Não haveria grandes presentes como em outras épocas, o cardápio seria mais simples do que as faustas ceias dos comerciais de TV. Lembro de uma sensação de envergonhado pesar na fala dos pais, que, no entanto, não se criou entre os filhos: a nós, foi dada a incumbência de decidir, respeitadas as limitações financeiras, o cardápio da ceia. O consenso foi, talvez, o mais rapidamente alcançado em uma discussão familiar: comeríamos cachorro-quente.
Adolescente, me orgulhei em segredo da ousadia de meus pais em topar a inusitada escolha. Mais lhes importava a alegria dos filhos do que o valor gastronômico da ceia. Além disso, à família se juntaram alguns expatriados perdidos por aquelas bandas, trazendo um bem-vindo antídoto à inevitável emergência das neuroses e picuinhas familiares. Pode ser que minha memória embaralhe as lembranças dos três Natais que passamos naquele país, mas pouco importa: as que guardei são todas boas.
Lembro que ganhamos presentes, daqueles que, por pudor por seu baixo custo, chamam-se lembrancinhas, como se não merecessem o título oficial. Eram artigos de necessidade, como pantufas novas para atravessar o inverno - que, aliás, eram cabeças de gorila de pelúcia, o toque frívolo que dá a um objeto a qualidade de regalo. Nunca as esqueci, bem como a primeira lâmina de barbear que ganhei naquele Natal, reconhecimento concreto de que me tornava um homem, apesar dos ainda parcos fios de bigode.
Muitos anos depois, a mãe confessou seu sofrimento por, naqueles anos, não poder presentear os filhos com seus objetos de desejo - como as cobiçadas calças Levi?s que, naquele tempo e lugar, eram os distintivos trajados pelos adolescentes.
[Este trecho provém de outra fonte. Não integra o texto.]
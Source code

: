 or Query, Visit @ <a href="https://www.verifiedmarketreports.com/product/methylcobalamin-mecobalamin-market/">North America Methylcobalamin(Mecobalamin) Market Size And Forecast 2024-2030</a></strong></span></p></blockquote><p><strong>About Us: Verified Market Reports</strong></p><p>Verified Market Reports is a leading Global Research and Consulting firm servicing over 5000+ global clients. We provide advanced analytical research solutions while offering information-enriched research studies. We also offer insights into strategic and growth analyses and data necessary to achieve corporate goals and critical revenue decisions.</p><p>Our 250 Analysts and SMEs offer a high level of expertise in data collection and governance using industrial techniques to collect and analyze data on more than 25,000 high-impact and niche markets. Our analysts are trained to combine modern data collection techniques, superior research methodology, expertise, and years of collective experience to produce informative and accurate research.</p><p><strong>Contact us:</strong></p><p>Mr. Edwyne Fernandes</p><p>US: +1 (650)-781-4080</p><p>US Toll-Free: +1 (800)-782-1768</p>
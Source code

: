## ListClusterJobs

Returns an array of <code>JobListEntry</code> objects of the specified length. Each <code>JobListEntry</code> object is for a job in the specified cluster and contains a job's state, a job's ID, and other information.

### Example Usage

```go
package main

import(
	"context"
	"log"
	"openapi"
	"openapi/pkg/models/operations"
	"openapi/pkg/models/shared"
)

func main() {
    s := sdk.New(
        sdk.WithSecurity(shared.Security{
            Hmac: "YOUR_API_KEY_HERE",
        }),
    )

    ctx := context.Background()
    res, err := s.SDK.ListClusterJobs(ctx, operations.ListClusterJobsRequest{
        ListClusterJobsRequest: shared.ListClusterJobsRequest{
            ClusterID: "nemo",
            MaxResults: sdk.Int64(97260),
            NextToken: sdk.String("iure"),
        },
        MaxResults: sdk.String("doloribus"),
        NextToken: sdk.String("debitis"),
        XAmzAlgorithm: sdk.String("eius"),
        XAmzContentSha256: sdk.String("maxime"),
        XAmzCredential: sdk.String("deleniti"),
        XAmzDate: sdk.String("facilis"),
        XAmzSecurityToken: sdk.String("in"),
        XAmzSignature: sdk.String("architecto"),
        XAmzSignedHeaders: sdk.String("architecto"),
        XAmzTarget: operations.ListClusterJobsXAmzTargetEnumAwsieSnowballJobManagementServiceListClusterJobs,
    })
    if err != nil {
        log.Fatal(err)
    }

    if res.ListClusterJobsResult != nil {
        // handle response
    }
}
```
Não que fosse afeita a marcas e grifes, pelo contrário, mas desejava poder dar a felicidade que, imaginava, seus filhos teriam com a sonhada vestimenta. Talvez ainda não soubesse que filhos e mães são fadados à insatisfação mútua - ao menos, quando tudo corre mais ou menos bem.
O Natal é a festa familiar por excelência, e talvez por isso seja tão amado quanto odiado - como são os sentimentos que circulam nesses afetos tão próximos, nunca tão puros como os idealizamos. É fácil uma faísca virar fogueira, pois a família é também uma lembrança viva de nossas origens, um espelho no qual às vezes é difícil se enxergar. Não são infrequentes os relatos de desavenças, frustrações e desencontros sob as luzes natalinas.
Seja como for o Natal de cada um, é uma boa ocasião para refletir sobre o que fazemos com essas relações que nos constituíram e que levamos para sempre conosco. Talvez escolhi guardar na lembrança o Natal do cachorro-quente por representar o melhor de minha família: uma criatividade um pouco excêntrica e uma porta sempre aberta para receber o outro. Não se decide nascer em berço de ouro ou manjedoura, mas ao crescer são possíveis algumas escolhas para não ficar eternamente preso nas presepadas familiares.